PROBLEM ->
Find how many lines of the records hold the string "weight" and reply with only that total.
################
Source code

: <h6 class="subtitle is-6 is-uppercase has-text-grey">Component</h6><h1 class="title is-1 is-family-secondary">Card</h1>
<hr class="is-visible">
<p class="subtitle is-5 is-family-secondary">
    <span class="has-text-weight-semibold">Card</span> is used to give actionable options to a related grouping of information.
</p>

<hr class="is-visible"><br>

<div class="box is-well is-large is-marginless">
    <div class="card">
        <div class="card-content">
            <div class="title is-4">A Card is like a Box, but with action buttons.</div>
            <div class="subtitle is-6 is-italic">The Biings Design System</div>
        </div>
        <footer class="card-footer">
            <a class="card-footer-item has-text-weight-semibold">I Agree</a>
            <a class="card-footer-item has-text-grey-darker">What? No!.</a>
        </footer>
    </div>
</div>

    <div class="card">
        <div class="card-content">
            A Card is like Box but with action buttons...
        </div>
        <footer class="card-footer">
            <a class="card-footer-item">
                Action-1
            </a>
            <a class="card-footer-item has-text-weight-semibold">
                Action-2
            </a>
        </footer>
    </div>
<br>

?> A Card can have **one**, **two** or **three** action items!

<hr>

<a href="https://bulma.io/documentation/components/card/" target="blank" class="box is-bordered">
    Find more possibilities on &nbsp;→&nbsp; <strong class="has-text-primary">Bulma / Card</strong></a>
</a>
################
WRITTEN RESPONSE ->
3